Reem Morsi: The title is inspired by the family preparing a big meal for their home-coming son in an effort to make him feel welcome and at home. But the film is very symbolical, so the title has another meaning to it. It reflects how people in power in Egypt have plundered the country’s resources for so long and how the Egyptian people now have their own feast.

MDI: You are of Egyptian origin, but you are not based there. Is it difficult for you to know what is happening inside the country?

Reem Morsi: For me, it is especially hard to trust the media. When I was there, seven months before the president Mohammed Morsi was removed, I felt that what I witnessed in the streets every day did not match what was reported by the media. So now, whenever I want to know about what is happening in Egypt, I call my friends but I don’t look at the news, because I don’t think that the media accurately portrays what is going on.

MDI: Do you think that this film will help show a different perspective on what is happening in the country? What will be the contribution of this film?

Reem Morsi: The film is being screened in a few festivals, like Cannes and other smaller festivals in Europe, but also has been screened in the BBC cinema channel a few times, so I hope that it provides a different view on what is happening there. The issues faced by released prisoners in Egypt have not yet been covered much in Egyptian films. I want to show how prisoners do not experience much support in post-revolution Egyptian society after being released.

MDI: Do the social divisions remain in post-Mubarak Egypt?

Reem Morsi: I try to go to Egypt as often as possible and I can see that social divisions remain. But I have to say that when I arrived there a few weeks after the revolution, I felt completely out of place, because people actually got along better with one another.

MDI: Is there any change regarding the situation of women after the 2011 revolts?

Reem Morsi: I am currently writing a script on women and sexual rights. I don’t know if you have seen the film “The Square”. There is a scene where a few girls spend the night at Tahrir Square and experience harassment by other, more conservative-looking women in the morning. They call them prostitutes for spending the night at a place with men present. For me, it was quite shocking to see women saying this about other women, despite the revolution and all the changes. Then, I went to Egypt and I was listening to a radio show where the host was talking about how a group of women were attacked with sulphuric acid when walking down the street.
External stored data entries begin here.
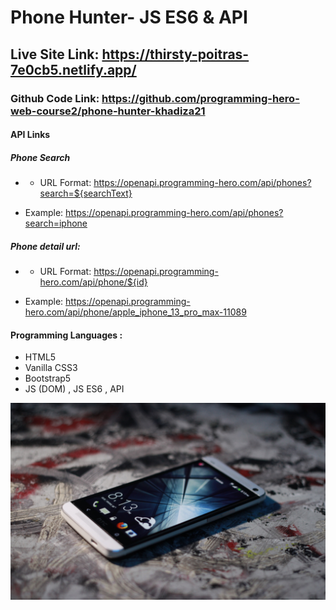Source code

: # Phone Hunter- JS ES6 & API

## Live Site Link: https://thirsty-poitras-7e0cb5.netlify.app/

### Github Code Link: https://github.com/programming-hero-web-course2/phone-hunter-khadiza21

#### API Links

##### Phone Search

- - URL Format: https://openapi.programming-hero.com/api/phones?search=${searchText}

- Example: https://openapi.programming-hero.com/api/phones?search=iphone

##### Phone detail url:

- - URL Format: https://openapi.programming-hero.com/api/phone/${id}

- Example: https://openapi.programming-hero.com/api/phone/apple_iphone_13_pro_max-11089

#### Programming Languages :

- HTML5
- Vanilla CSS3
- Bootstrap5
- JS (DOM) , JS ES6 , API

<img src="images/451001.jpg" alt="phone-hunter">
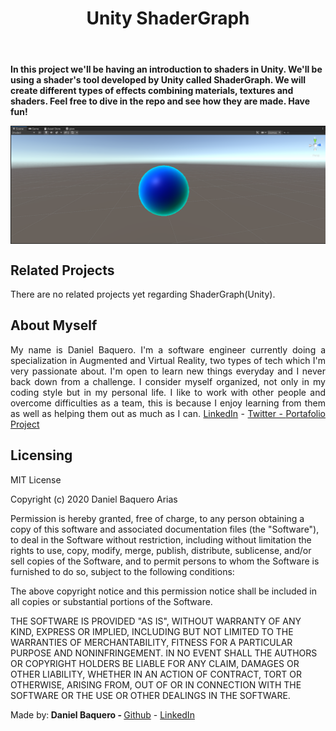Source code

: <html>
<header><h1>Unity ShaderGraph</h1></header>
<body>
<p><strong>In this project we'll be having an introduction to shaders in Unity. We'll be using a shader's tool developed by Unity called ShaderGraph. We will create different types of effects combining materials, textures and shaders. Feel free to dive in the repo and see how they are made. Have fun!</strong></p>
<img src="https://github.com/DanielBaquero28/holbertonschool-unity/blob/master/0x0D-unity-shadergraph/Images/Glow-effect_Unity.png" alt="Unity Glow Effect ShaderGraph" align="middle">
<h2>Related Projects</h2>
<p>There are no related projects yet regarding ShaderGraph(Unity).</p>
<h2>About Myself</h2>
<p style="text-align: justify;">My name is Daniel Baquero. I'm a software engineer currently doing a specialization in Augmented and Virtual Reality, two types of tech which I'm very passionate about. I'm open to learn new things everyday and I never back down from a challenge. I consider myself organized, not only in my coding style but in my personal life. I like to work with other people and overcome difficulties as a team, this is because I enjoy learning from them as well as helping them out as much as I can. <a href="https://www.linkedin.com/in/daniel-alejandro-baquero-arias-106a45195/">LinkedIn</a> - <a href="https://twitter.com/DanielB30589105">Twitter - </a><a href="https://github.com/DanielBaquero28/RacingTourApp">Portafolio Project</a></p>
<h2>Licensing</h2>
<p style="text-align: justify";>MIT License

Copyright (c) 2020 Daniel Baquero Arias

Permission is hereby granted, free of charge, to any person obtaining a copy of this software and associated documentation files (the "Software"), to deal in the Software without restriction, including without limitation the rights to use, copy, modify, merge, publish, distribute, sublicense, and/or sell copies of the Software, and to permit persons to whom the Software is furnished to do so, subject to the following conditions:

The above copyright notice and this permission notice shall be included in all copies or substantial portions of the Software.

THE SOFTWARE IS PROVIDED "AS IS", WITHOUT WARRANTY OF ANY KIND, EXPRESS OR IMPLIED, INCLUDING BUT NOT LIMITED TO THE WARRANTIES OF MERCHANTABILITY, FITNESS FOR A PARTICULAR PURPOSE AND NONINFRINGEMENT. IN NO EVENT SHALL THE AUTHORS OR COPYRIGHT HOLDERS BE LIABLE FOR ANY CLAIM, DAMAGES OR OTHER LIABILITY, WHETHER IN AN ACTION OF CONTRACT, TORT OR OTHERWISE, ARISING FROM, OUT OF OR IN CONNECTION WITH THE SOFTWARE OR THE USE OR OTHER DEALINGS IN THE SOFTWARE.
</p>
</body>
<footer>Made by:<strong> Daniel Baquero - </strong><a href="https://github.com/DanielBaquero28">Github</a> - <a href="https://www.linkedin.com/in/daniel-alejandro-baquero-arias-106a45195/">LinkedIn</a></footer>
<html>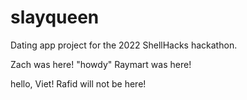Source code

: # slayqueen
Dating app project for the 2022 ShellHacks hackathon.

Zach was here!
"howdy"
Raymart was here!

hello, Viet!
Rafid will not be here! 
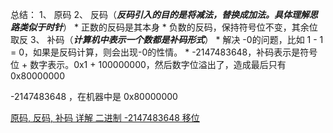 总结：
1、 原码
2、 反码（***反码引入的目的是将减法，替换成加法。具体理解思路类似于时针***）
    *  正数的反码是其本身
    *  负数的反码，保持符号位不变，其余位取反
3、 补码（***计算机中表示一个数都是补码形式***）
    *  解决 -0的问题，比如 1 - 1 = 0，如果是反码计算，则会出现-0的性情。
    * -2147483648，补码表示是符号位 + 数字表示。0x1 + 100000000，然后数字位溢出了，造成最后只有0x80000000

-2147483648 ，在机器中是 0x80000000

[原码, 反码, 补码 详解 二进制 -2147483648 移位](https://blog.csdn.net/qq_16234613/article/details/78734222)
The host was asking the listeners to give their opinion on this act and I was disappointed to hear that both men and women were saying that the attackers just tried to purify the country, as the women were not veiled.

MDI: Was it difficult for you to work as a female filmmaker in Egypt?

Reem Morsi: I heard that some of my befriended female filmmakers had difficulties with asserting their authority in their film crew. Personally, I didn’t have this issue with my crew.